-- Provided data follows --
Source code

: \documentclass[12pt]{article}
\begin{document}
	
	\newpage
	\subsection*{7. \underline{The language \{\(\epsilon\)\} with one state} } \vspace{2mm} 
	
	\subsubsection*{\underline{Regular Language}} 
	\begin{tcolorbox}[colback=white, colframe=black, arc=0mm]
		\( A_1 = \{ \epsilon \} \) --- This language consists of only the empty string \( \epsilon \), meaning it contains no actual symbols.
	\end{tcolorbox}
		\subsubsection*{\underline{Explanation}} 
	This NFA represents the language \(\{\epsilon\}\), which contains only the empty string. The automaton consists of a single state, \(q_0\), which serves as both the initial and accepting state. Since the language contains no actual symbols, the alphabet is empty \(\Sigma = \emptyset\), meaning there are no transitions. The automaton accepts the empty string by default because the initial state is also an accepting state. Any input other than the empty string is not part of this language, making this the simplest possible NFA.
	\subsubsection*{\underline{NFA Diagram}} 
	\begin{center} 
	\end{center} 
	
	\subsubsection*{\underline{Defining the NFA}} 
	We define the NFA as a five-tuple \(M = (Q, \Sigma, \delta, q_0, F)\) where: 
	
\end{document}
-- Provided data concluded --
**Work order**:
Look for "subsubsection" in each line of the material, then copy the lines where it is found.

**Answer to this problem**:
	\subsubsection*{\underline{Regular Language}} 
		\subsubsection*{\underline{Explanation}} 
	\subsubsection*{\underline{NFA Diagram}} 
	\subsubsection*{\underline{Defining the NFA}} 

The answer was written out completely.